Material to process:
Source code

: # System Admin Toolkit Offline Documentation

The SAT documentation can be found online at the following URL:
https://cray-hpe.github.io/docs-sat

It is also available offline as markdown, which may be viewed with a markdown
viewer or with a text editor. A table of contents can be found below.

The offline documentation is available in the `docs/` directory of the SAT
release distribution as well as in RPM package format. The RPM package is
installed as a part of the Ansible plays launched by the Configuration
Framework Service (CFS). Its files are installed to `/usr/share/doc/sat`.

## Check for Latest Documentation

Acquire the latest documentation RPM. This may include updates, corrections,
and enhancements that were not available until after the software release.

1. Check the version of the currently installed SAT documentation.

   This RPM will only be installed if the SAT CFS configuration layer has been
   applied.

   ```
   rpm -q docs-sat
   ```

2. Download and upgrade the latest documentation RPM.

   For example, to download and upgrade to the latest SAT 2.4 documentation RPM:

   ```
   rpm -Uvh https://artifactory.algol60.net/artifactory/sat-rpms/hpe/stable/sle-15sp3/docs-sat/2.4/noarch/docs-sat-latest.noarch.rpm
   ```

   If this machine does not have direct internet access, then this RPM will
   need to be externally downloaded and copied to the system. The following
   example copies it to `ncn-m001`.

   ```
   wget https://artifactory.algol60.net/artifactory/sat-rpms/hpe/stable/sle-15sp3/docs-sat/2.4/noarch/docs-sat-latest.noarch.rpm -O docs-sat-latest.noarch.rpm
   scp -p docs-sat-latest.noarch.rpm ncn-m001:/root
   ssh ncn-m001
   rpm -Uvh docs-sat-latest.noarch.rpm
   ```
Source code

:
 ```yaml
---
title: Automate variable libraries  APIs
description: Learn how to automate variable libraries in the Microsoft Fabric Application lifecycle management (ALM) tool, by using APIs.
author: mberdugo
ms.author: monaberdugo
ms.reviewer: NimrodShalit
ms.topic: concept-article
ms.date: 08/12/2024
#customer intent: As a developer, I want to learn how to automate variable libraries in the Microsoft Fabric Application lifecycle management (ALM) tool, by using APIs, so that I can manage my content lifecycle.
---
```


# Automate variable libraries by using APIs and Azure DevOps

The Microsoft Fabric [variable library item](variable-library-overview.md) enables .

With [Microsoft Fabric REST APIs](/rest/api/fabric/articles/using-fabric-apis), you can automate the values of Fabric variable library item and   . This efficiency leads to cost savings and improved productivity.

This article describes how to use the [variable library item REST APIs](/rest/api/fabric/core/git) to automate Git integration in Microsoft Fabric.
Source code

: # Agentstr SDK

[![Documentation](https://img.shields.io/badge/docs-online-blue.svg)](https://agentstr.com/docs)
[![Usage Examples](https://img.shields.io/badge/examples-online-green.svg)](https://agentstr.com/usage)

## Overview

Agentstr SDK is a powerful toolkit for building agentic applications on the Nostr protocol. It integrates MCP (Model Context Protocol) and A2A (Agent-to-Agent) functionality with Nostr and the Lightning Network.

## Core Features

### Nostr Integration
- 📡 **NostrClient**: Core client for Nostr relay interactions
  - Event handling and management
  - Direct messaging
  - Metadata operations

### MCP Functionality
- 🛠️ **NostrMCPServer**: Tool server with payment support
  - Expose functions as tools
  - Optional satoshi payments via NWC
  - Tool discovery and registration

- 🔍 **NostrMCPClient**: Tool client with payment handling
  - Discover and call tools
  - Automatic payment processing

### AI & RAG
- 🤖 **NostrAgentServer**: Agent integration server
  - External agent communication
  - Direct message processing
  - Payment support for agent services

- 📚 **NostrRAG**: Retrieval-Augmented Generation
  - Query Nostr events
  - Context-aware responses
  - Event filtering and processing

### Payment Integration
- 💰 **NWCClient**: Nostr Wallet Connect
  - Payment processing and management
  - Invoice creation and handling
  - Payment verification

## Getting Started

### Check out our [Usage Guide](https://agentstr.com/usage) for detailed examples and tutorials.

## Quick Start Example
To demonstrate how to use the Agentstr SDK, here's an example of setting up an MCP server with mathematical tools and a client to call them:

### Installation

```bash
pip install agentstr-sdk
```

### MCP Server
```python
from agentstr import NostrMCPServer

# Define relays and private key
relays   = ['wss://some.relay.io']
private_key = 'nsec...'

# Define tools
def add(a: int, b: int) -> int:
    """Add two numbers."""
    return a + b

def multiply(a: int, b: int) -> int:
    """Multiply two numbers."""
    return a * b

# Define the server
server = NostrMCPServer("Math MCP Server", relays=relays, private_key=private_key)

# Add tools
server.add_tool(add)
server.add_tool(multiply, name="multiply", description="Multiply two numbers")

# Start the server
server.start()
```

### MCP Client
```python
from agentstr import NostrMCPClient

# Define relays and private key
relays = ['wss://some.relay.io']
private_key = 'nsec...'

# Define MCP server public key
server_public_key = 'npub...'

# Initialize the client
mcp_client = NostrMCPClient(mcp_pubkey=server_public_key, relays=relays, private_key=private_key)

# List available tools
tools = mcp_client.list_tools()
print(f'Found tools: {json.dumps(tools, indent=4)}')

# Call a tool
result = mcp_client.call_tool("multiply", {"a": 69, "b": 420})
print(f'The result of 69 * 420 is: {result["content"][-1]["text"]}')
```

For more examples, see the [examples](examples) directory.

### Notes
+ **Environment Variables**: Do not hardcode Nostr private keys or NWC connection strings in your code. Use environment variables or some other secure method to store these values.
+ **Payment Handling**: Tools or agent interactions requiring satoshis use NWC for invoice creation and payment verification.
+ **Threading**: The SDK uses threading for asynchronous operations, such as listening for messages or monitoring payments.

About this task: Exactly as shown, give every record again.

Answer to this task:
Source code

: # System Admin Toolkit Offline Documentation

The SAT documentation can be found online at the following URL:
https://cray-hpe.github.io/docs-sat

It is also available offline as markdown, which may be viewed with a markdown
viewer or with a text editor. A table of contents can be found below.

The offline documentation is available in the `docs/` directory of the SAT
release distribution as well as in RPM package format. The RPM package is
installed as a part of the Ansible plays launched by the Configuration
Framework Service (CFS). Its files are installed to `/usr/share/doc/sat`.

## Check for Latest Documentation

Acquire the latest documentation RPM. This may include updates, corrections,
and enhancements that were not available until after the software release.

1. Check the version of the currently installed SAT documentation.

   This RPM will only be installed if the SAT CFS configuration layer has been
   applied.

   ```
   rpm -q docs-sat
   ```

2. Download and upgrade the latest documentation RPM.

   For example, to download and upgrade to the latest SAT 2.4 documentation RPM:

   ```
   rpm -Uvh https://artifactory.algol60.net/artifactory/sat-rpms/hpe/stable/sle-15sp3/docs-sat/2.4/noarch/docs-sat-latest.noarch.rpm
   ```

   If this machine does not have direct internet access, then this RPM will
   need to be externally downloaded and copied to the system. The following
   example copies it to `ncn-m001`.

   ```
   wget https://artifactory.algol60.net/artifactory/sat-rpms/hpe/stable/sle-15sp3/docs-sat/2.4/noarch/docs-sat-latest.noarch.rpm -O docs-sat-latest.noarch.rpm
   scp -p docs-sat-latest.noarch.rpm ncn-m001:/root
   ssh ncn-m001
   rpm -Uvh docs-sat-latest.noarch.rpm
   ```
Source code

:
 ```yaml
---
title: Automate variable libraries  APIs
description: Learn how to automate variable libraries in the Microsoft Fabric Application lifecycle management (ALM) tool, by using APIs.
author: mberdugo
ms.author: monaberdugo
ms.reviewer: NimrodShalit
ms.topic: concept-article
ms.date: 08/12/2024
#customer intent: As a developer, I want to learn how to automate variable libraries in the Microsoft Fabric Application lifecycle management (ALM) tool, by using APIs, so that I can manage my content lifecycle.
---
```


# Automate variable libraries by using APIs and Azure DevOps

The Microsoft Fabric [variable library item](variable-library-overview.md) enables .

With [Microsoft Fabric REST APIs](/rest/api/fabric/articles/using-fabric-apis), you can automate the values of Fabric variable library item and   . This efficiency leads to cost savings and improved productivity.

This article describes how to use the [variable library item REST APIs](/rest/api/fabric/core/git) to automate Git integration in Microsoft Fabric.
Source code

: # Agentstr SDK

[![Documentation](https://img.shields.io/badge/docs-online-blue.svg)](https://agentstr.com/docs)
[![Usage Examples](https://img.shields.io/badge/examples-online-green.svg)](https://agentstr.com/usage)

## Overview

Agentstr SDK is a powerful toolkit for building agentic applications on the Nostr protocol. It integrates MCP (Model Context Protocol) and A2A (Agent-to-Agent) functionality with Nostr and the Lightning Network.

## Core Features

### Nostr Integration
- 📡 **NostrClient**: Core client for Nostr relay interactions
  - Event handling and management
  - Direct messaging
  - Metadata operations

### MCP Functionality
- 🛠️ **NostrMCPServer**: Tool server with payment support
  - Expose functions as tools
  - Optional satoshi payments via NWC
  - Tool discovery and registration

- 🔍 **NostrMCPClient**: Tool client with payment handling
  - Discover and call tools
  - Automatic payment processing

### AI & RAG
- 🤖 **NostrAgentServer**: Agent integration server
  - External agent communication
  - Direct message processing
  - Payment support for agent services

- 📚 **NostrRAG**: Retrieval-Augmented Generation
  - Query Nostr events
  - Context-aware responses
  - Event filtering and processing

### Payment Integration
- 💰 **NWCClient**: Nostr Wallet Connect
  - Payment processing and management
  - Invoice creation and handling
  - Payment verification

## Getting Started

### Check out our [Usage Guide](https://agentstr.com/usage) for detailed examples and tutorials.

## Quick Start Example
To demonstrate how to use the Agentstr SDK, here's an example of setting up an MCP server with mathematical tools and a client to call them:

### Installation

```bash
pip install agentstr-sdk
```

### MCP Server
```python
from agentstr import NostrMCPServer

# Define relays and private key
relays   = ['wss://some.relay.io']
private_key = 'nsec...'

# Define tools
def add(a: int, b: int) -> int:
    """Add two numbers."""
    return a + b

def multiply(a: int, b: int) -> int:
    """Multiply two numbers."""
    return a * b

# Define the server
server = NostrMCPServer("Math MCP Server", relays=relays, private_key=private_key)

# Add tools
server.add_tool(add)
server.add_tool(multiply, name="multiply", description="Multiply two numbers")

# Start the server
server.start()
```

### MCP Client
```python
from agentstr import NostrMCPClient

# Define relays and private key
relays = ['wss://some.relay.io']
private_key = 'nsec...'

# Define MCP server public key
server_public_key = 'npub...'

# Initialize the client
mcp_client = NostrMCPClient(mcp_pubkey=server_public_key, relays=relays, private_key=private_key)

# List available tools
tools = mcp_client.list_tools()
print(f'Found tools: {json.dumps(tools, indent=4)}')

# Call a tool
result = mcp_client.call_tool("multiply", {"a": 69, "b": 420})
print(f'The result of 69 * 420 is: {result["content"][-1]["text"]}')
```

For more examples, see the [examples](examples) directory.

### Notes
+ **Environment Variables**: Do not hardcode Nostr private keys or NWC connection strings in your code. Use environment variables or some other secure method to store these values.
+ **Payment Handling**: Tools or agent interactions requiring satoshis use NWC for invoice creation and payment verification.
+ **Threading**: The SDK uses threading for asynchronous operations, such as listening for messages or monitoring payments.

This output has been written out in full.